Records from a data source
################
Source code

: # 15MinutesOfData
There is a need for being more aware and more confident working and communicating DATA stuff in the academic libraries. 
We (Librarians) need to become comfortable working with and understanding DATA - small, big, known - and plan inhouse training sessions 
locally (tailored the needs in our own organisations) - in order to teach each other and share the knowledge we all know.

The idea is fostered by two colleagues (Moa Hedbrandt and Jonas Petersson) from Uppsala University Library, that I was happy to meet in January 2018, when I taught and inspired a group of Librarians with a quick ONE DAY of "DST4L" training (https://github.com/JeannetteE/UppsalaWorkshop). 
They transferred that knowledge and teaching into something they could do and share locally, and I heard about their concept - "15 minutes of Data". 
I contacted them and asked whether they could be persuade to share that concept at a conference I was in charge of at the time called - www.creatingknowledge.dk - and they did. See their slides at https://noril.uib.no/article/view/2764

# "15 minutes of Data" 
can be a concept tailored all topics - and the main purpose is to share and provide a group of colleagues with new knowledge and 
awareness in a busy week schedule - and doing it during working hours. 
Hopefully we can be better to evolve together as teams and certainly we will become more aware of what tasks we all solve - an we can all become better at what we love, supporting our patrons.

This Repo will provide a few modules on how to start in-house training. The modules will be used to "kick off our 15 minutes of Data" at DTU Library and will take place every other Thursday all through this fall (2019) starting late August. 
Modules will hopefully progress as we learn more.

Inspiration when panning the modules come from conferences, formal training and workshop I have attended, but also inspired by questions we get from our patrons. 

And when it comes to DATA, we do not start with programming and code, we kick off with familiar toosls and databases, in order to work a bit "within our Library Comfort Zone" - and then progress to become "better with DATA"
################
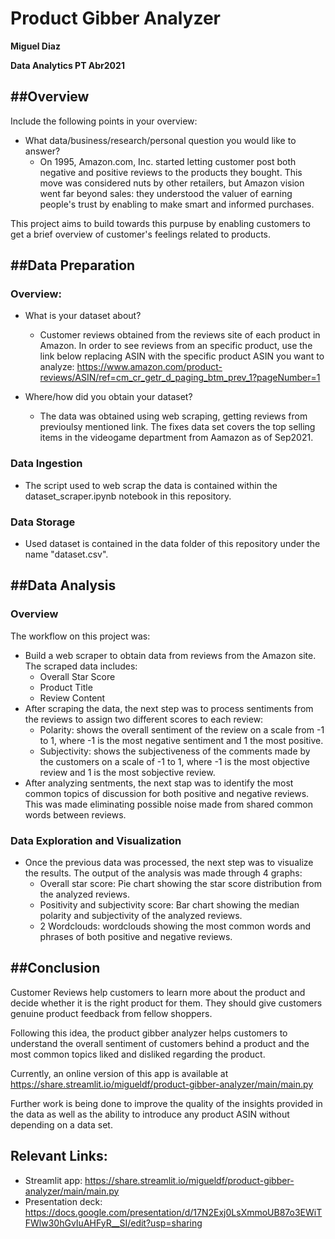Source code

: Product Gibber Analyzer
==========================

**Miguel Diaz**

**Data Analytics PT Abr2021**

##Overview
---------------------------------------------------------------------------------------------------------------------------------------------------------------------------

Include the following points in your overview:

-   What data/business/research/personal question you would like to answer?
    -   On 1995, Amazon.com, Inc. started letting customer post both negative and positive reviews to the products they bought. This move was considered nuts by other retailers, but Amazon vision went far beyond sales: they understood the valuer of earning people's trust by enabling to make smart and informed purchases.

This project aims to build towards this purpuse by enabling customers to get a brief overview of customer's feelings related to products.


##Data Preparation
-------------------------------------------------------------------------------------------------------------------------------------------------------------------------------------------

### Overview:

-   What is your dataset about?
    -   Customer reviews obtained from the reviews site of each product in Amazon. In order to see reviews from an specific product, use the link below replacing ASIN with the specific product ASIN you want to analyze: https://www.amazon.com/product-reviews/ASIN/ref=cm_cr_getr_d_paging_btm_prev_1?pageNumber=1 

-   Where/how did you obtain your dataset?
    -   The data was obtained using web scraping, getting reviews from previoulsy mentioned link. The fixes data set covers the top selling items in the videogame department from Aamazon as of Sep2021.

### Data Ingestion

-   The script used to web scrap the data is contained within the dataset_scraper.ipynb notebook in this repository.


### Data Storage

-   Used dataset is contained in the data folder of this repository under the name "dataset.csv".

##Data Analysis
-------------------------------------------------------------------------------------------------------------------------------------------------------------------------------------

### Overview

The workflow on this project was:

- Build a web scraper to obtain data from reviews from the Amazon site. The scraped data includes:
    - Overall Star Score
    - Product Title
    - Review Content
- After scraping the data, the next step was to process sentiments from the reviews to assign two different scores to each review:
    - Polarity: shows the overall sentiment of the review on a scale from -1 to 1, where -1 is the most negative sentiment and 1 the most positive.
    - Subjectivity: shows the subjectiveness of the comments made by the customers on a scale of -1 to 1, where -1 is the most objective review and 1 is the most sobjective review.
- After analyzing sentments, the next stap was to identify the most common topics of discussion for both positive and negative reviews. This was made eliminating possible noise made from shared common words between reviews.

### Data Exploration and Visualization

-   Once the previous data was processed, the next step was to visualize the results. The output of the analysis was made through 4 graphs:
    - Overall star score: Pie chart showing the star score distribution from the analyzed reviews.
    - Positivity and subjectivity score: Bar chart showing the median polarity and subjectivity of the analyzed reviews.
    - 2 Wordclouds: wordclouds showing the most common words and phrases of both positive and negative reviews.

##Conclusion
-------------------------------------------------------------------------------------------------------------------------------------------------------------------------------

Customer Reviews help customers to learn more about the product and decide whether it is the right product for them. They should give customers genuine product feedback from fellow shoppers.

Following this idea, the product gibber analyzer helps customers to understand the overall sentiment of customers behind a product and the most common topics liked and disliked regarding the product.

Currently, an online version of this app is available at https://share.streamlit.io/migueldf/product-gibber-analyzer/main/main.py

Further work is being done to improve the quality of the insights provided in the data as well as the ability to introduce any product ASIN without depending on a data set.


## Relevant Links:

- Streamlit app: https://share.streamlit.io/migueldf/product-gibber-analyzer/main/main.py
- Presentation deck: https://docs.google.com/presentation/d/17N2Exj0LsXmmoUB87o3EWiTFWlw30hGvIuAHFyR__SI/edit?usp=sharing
################
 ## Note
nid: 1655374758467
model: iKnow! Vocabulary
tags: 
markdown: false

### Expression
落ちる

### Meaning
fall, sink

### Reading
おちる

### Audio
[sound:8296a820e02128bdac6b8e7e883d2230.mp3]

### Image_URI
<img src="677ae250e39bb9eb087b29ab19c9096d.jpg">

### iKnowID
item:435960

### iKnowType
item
################
» **Problem to solve**: Identify the lines of the data that contain the word "inspired". Copy each of them.

» **Finished exercise**:
The idea is fostered by two colleagues (Moa Hedbrandt and Jonas Petersson) from Uppsala University Library, that I was happy to meet in January 2018, when I taught and inspired a group of Librarians with a quick ONE DAY of "DST4L" training (https://github.com/JeannetteE/UppsalaWorkshop). 
Inspiration when panning the modules come from conferences, formal training and workshop I have attended, but also inspired by questions we get from our patrons. 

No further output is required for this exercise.